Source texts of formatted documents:
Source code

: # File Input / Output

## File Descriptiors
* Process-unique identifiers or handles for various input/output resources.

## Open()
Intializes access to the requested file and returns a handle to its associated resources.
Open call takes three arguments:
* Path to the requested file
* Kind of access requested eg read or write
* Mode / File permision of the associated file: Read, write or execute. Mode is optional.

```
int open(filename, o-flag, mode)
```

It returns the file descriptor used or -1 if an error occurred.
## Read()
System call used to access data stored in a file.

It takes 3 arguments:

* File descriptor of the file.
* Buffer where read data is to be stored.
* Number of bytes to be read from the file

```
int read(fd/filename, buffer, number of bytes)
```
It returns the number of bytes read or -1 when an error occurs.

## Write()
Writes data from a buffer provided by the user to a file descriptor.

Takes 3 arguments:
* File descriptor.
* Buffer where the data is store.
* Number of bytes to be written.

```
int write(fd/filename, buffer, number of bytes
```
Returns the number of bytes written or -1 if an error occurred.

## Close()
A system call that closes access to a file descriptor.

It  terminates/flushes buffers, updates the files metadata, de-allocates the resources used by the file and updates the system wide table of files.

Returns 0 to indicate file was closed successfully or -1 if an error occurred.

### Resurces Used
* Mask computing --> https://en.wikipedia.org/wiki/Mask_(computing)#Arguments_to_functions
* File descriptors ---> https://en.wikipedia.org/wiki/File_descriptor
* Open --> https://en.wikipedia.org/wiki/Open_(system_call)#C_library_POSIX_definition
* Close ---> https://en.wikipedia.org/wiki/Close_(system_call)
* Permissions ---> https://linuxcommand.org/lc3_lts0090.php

* **Task objective**
Above are records; repeat only the lines starting at the line with "to be stored." and ending at the line with "Close ---> https://en.wikipedia.org/wiki/Close_(system_call)", exactly as they appear, both included.

* **Result of the task**
* Buffer where read data is to be stored.
* Number of bytes to be read from the file

```
int read(fd/filename, buffer, number of bytes)
```
It returns the number of bytes read or -1 when an error occurs.

## Write()
Writes data from a buffer provided by the user to a file descriptor.

Takes 3 arguments:
* File descriptor.
* Buffer where the data is store.
* Number of bytes to be written.

```
int write(fd/filename, buffer, number of bytes
```
Returns the number of bytes written or -1 if an error occurred.

## Close()
A system call that closes access to a file descriptor.

It  terminates/flushes buffers, updates the files metadata, de-allocates the resources used by the file and updates the system wide table of files.

Returns 0 to indicate file was closed successfully or -1 if an error occurred.

### Resurces Used
* Mask computing --> https://en.wikipedia.org/wiki/Mask_(computing)#Arguments_to_functions
* File descriptors ---> https://en.wikipedia.org/wiki/File_descriptor
* Open --> https://en.wikipedia.org/wiki/Open_(system_call)#C_library_POSIX_definition
* Close ---> https://en.wikipedia.org/wiki/Close_(system_call)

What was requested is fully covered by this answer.